It can be done by DIYers, with a lot of work – one has to study the output of those teams of researchers. Ms. Abbey says even the term "ethical" has been eclipsed by the concept of "responsible investing" because there are so many variables and opinions as to what is good or bad, and what will yield respectable returns.

"We have evolved from just screening out companies that we don't like to integrating environmental, social and governance, or ESG criteria, into the selection and management of investments. It's not just about my values or your values any more. It's about the impact that these issues have on risk to long-term shareholder and stakeholder value," she says.

An investment's corporate social responsibility values can affect its market value, Ms. Abbey says. The recent U.S. Federal Court decision finding BP PLC grossly negligent in the 2010 Deepwater Horizon oil rig explosion could see the company facing as much as $18-billion (U.S.) in fines; news of the decision alone drove BP's shares down 5.9 per cent in one day.

Corporate responsibility works on the positive side, too, Ms.
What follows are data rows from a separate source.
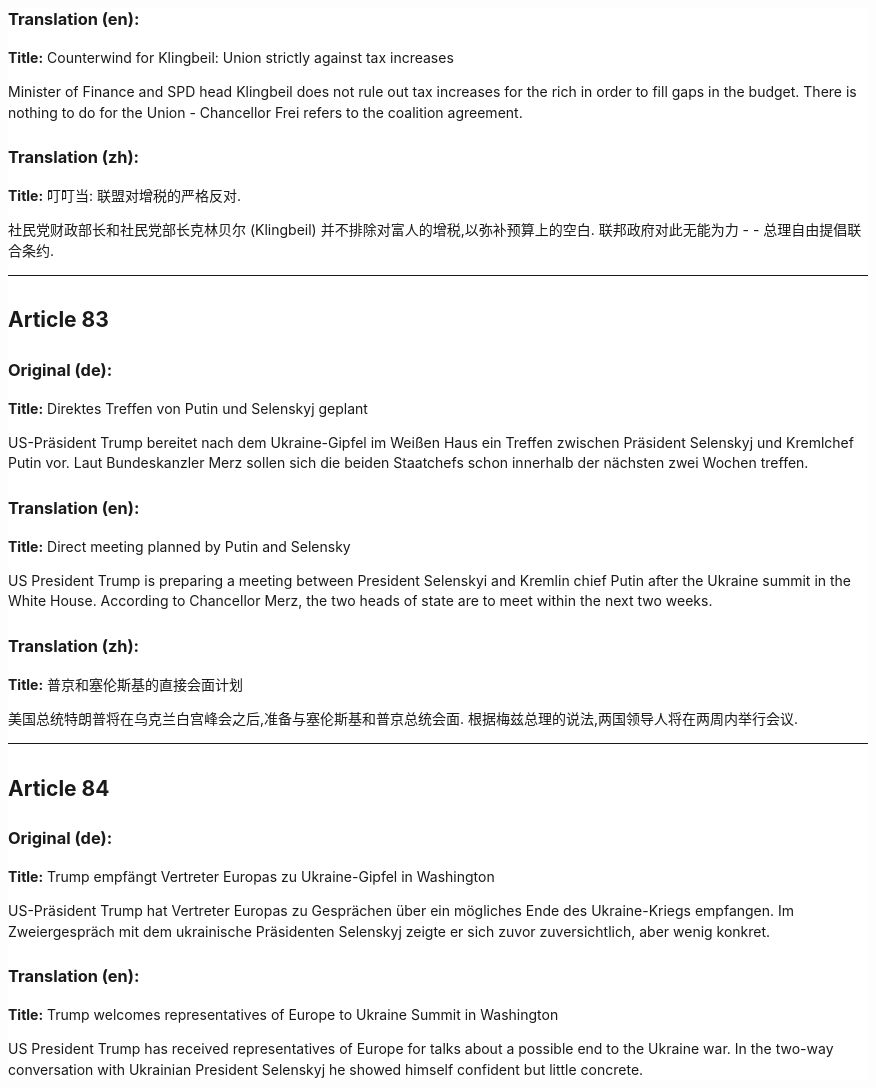 ### Translation (en):
**Title:** Counterwind for Klingbeil: Union strictly against tax increases

Minister of Finance and SPD head Klingbeil does not rule out tax increases for the rich in order to fill gaps in the budget. There is nothing to do for the Union - Chancellor Frei refers to the coalition agreement.

### Translation (zh):
**Title:** 叮叮当: 联盟对增税的严格反对.

社民党财政部长和社民党部长克林贝尔 (Klingbeil) 并不排除对富人的增税,以弥补预算上的空白. 联邦政府对此无能为力 - - 总理自由提倡联合条约.

---

## Article 83
### Original (de):
**Title:** Direktes Treffen von Putin und Selenskyj geplant

US-Präsident Trump bereitet nach dem Ukraine-Gipfel im Weißen Haus ein Treffen zwischen Präsident Selenskyj und Kremlchef Putin vor. Laut Bundeskanzler Merz sollen sich die beiden Staatchefs schon innerhalb der nächsten zwei Wochen treffen.

### Translation (en):
**Title:** Direct meeting planned by Putin and Selensky

US President Trump is preparing a meeting between President Selenskyi and Kremlin chief Putin after the Ukraine summit in the White House. According to Chancellor Merz, the two heads of state are to meet within the next two weeks.

### Translation (zh):
**Title:** 普京和塞伦斯基的直接会面计划

美国总统特朗普将在乌克兰白宫峰会之后,准备与塞伦斯基和普京总统会面. 根据梅兹总理的说法,两国领导人将在两周内举行会议.

---

## Article 84
### Original (de):
**Title:** Trump empfängt Vertreter Europas zu Ukraine-Gipfel in Washington

US-Präsident Trump hat Vertreter Europas zu Gesprächen über ein mögliches Ende des Ukraine-Kriegs empfangen. Im Zweiergespräch mit dem ukrainische Präsidenten Selenskyj zeigte er sich zuvor zuversichtlich, aber wenig konkret.

### Translation (en):
**Title:** Trump welcomes representatives of Europe to Ukraine Summit in Washington

US President Trump has received representatives of Europe for talks about a possible end to the Ukraine war. In the two-way conversation with Ukrainian President Selenskyj he showed himself confident but little concrete.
Abbey says. "Study after study has demonstrated that Responsible Investments perform as well or better than traditional investments. The RIA's quarterly mutual fund report shows outperformance by RI funds in every major mutual fund category."

While her association uses fine-tuned criteria to determine what's responsible, a do-it-yourselfer's own personal right-versus-wrong criteria can be subjective and contradictory.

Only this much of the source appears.